• MCERTS accredited instrumentation eases pressure for monitoring water for effluent discharge under increasingly stringent legislation

Air Monitoring

MCERTS accredited instrumentation eases pressure for monitoring water for effluent discharge under increasingly stringent legislation

ABB’s AWT420 Transmitter100GP and 500 Pro pH sensors recently joined the ABB WaterMaster electromagnetic flowmeter and AST430 TSS sensor by attaining MCERTS accreditation.

Stricter legislation in the UK and beyond has brought the quality of discharged effluent under the spotlight and added emphasis to effective management and control of wastewater.

Continuous Water Analysis (CWA) systems offer the best method to meet these tougher demands as they provide precise, up to the minute data on process conditions. The UK’s Environmental Permitting Regulations or EPR, states that  all industrial companies discharging 50m3 or more effluent every day to a watercourse or the sea must self-monitor their effluent flows. In the final discharge from a water utility’s treatment plant or industrial site, among the main parameters to monitor or control are ammonia, temperature, phosphate, pH, flow and turbidity/suspended solids.

In 1984, the Air Framework Directive (AFD) introduced BATNEEC (best available techniques not entailing excessive costs) for mitigating air emissions from major industrial polluters. This was followed, twelve years later by the Integrated Pollution Prevention and Control (IPPC) Directive; this extended BAT (best available techniques) to include the control of emissions to water and land, as well as air. BAT is not just about investing in the latest cutting-edge technology, it is about discovering the most effective way of lowering emissions in practice, through well engineered innovative equipment, novel processes, improved procedures or good engineering practices. 
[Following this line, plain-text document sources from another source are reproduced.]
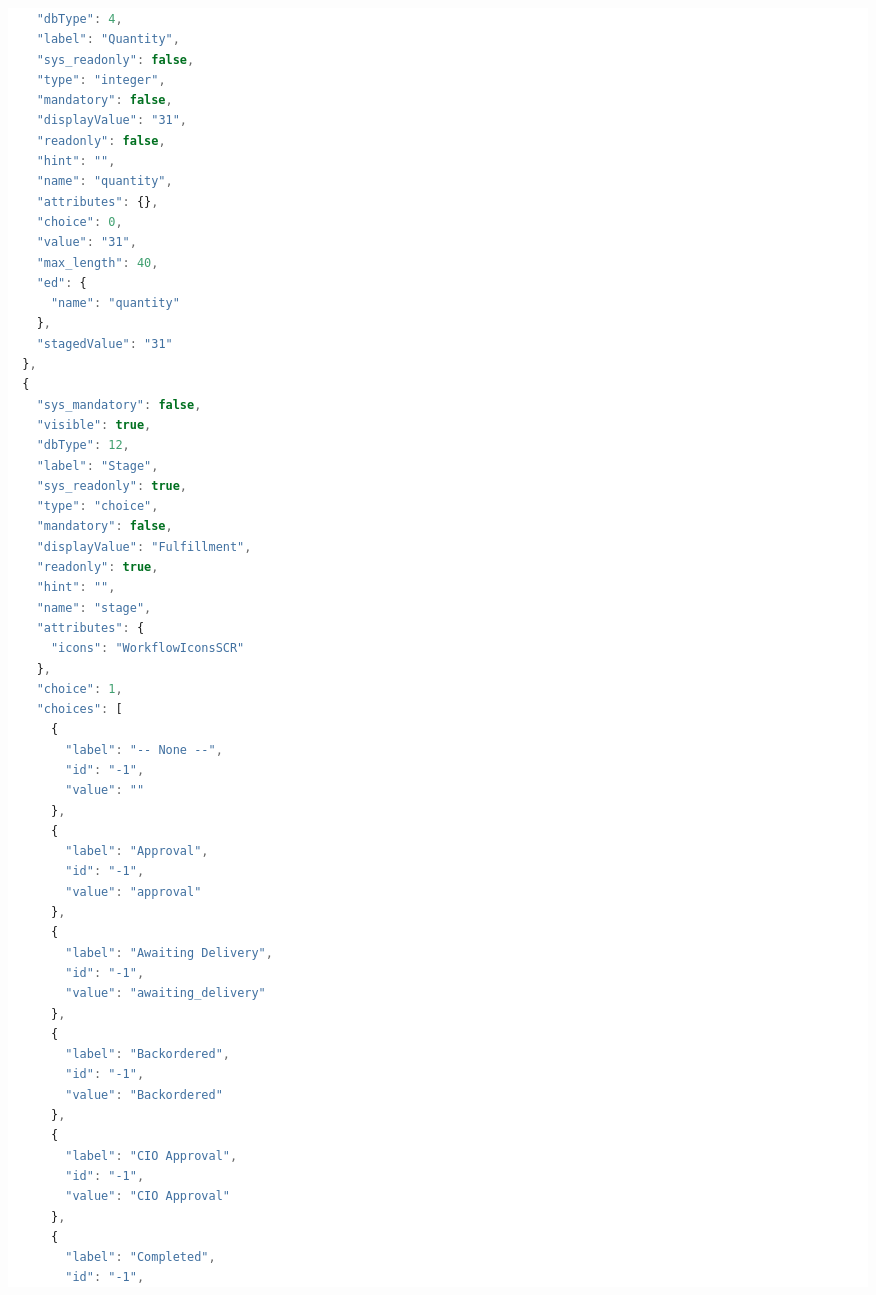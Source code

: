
 ``` js
    "dbType": 4,
    "label": "Quantity",
    "sys_readonly": false,
    "type": "integer",
    "mandatory": false,
    "displayValue": "31",
    "readonly": false,
    "hint": "",
    "name": "quantity",
    "attributes": {},
    "choice": 0,
    "value": "31",
    "max_length": 40,
    "ed": {
      "name": "quantity"
    },
    "stagedValue": "31"
  },
  {
    "sys_mandatory": false,
    "visible": true,
    "dbType": 12,
    "label": "Stage",
    "sys_readonly": true,
    "type": "choice",
    "mandatory": false,
    "displayValue": "Fulfillment",
    "readonly": true,
    "hint": "",
    "name": "stage",
    "attributes": {
      "icons": "WorkflowIconsSCR"
    },
    "choice": 1,
    "choices": [
      {
        "label": "-- None --",
        "id": "-1",
        "value": ""
      },
      {
        "label": "Approval",
        "id": "-1",
        "value": "approval"
      },
      {
        "label": "Awaiting Delivery",
        "id": "-1",
        "value": "awaiting_delivery"
      },
      {
        "label": "Backordered",
        "id": "-1",
        "value": "Backordered"
      },
      {
        "label": "CIO Approval",
        "id": "-1",
        "value": "CIO Approval"
      },
      {
        "label": "Completed",
        "id": "-1",
```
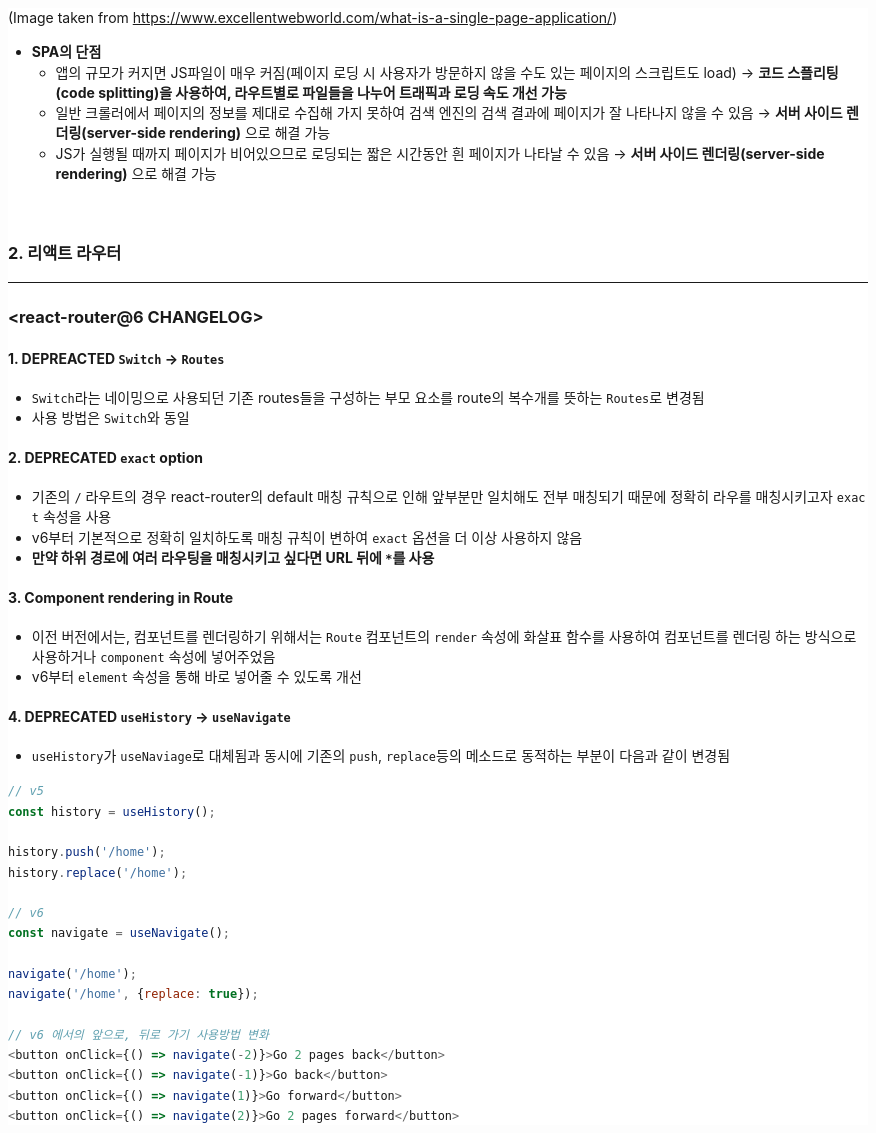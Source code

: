 (Image taken from https://www.excellentwebworld.com/what-is-a-single-page-application/)

- **SPA의 단점**
  - 앱의 규모가 커지면 JS파일이 매우 커짐(페이지 로딩 시 사용자가 방문하지 않을 수도 있는 페이지의 스크립트도 load) → **코드 스플리팅(code splitting)을 사용하여, 라우트별로 파일들을 나누어 트래픽과 로딩 속도 개선 가능**
  - 일반 크롤러에서 페이지의 정보를 제대로 수집해 가지 못하여 검색 엔진의 검색 결과에 페이지가 잘 나타나지 않을 수 있음 → **서버 사이드 렌더링(server-side rendering)** 으로 해결 가능
  - JS가 실행될 때까지 페이지가 비어있으므로 로딩되는 짧은 시간동안 흰 페이지가 나타날 수 있음 → **서버 사이드 렌더링(server-side rendering)** 으로 해결 가능
    <br />

<br />

### 2. 리액트 라우터
___
### <react-router@6 CHANGELOG>
#### 1. DEPREACTED `Switch` → `Routes`
- `Switch`라는 네이밍으로 사용되던 기존 routes들을 구성하는 부모 요소를 route의 복수개를 뜻하는 `Routes`로 변경됨
- 사용 방법은 `Switch`와 동일

#### 2. DEPRECATED `exact` option
- 기존의 `/` 라우트의 경우 react-router의 default 매칭 규칙으로 인해 앞부분만 일치해도 전부 매칭되기 때문에 정확히 라우를 매칭시키고자 `exact` 속성을 사용
- v6부터 기본적으로 정확히 일치하도록 매칭 규칙이 변하여 `exact` 옵션을 더 이상 사용하지 않음
- **만약 하위 경로에 여러 라우팅을 매칭시키고 싶다면 URL 뒤에 `*`를 사용**

#### 3. Component rendering in Route
- 이전 버전에서는, 컴포넌트를 렌더링하기 위해서는 `Route` 컴포넌트의 `render` 속성에 화살표 함수를 사용하여 컴포넌트를 렌더링 하는 방식으로 사용하거나 `component` 속성에 넣어주었음
- v6부터 `element` 속성을 통해 바로 넣어줄 수 있도록 개선

#### 4. DEPRECATED `useHistory` → `useNavigate`
- `useHistory`가 `useNaviage`로 대체됨과 동시에 기존의 `push`, `replace`등의 메소드로 동적하는 부분이 다음과 같이 변경됨
```js
// v5
const history = useHistory();

history.push('/home');
history.replace('/home');

// v6
const navigate = useNavigate();

navigate('/home');
navigate('/home', {replace: true});

// v6 에서의 앞으로, 뒤로 가기 사용방법 변화 
<button onClick={() => navigate(-2)}>Go 2 pages back</button>
<button onClick={() => navigate(-1)}>Go back</button>
<button onClick={() => navigate(1)}>Go forward</button>
<button onClick={() => navigate(2)}>Go 2 pages forward</button>
```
The MCERTS scheme was introduced in 1998, it was implemented to create a unified standard for measuring and reporting environmental data from industrial and utilities sites. Operators are obliged to use MCERT accredited instrumentation rather than competing products based on the same technology. However, if an alternative technique can outperform MCERTS approved instruments for a specific application, organisations have the option to prove to the satisfaction of a qualified MCERTS inspector that they are using BAT.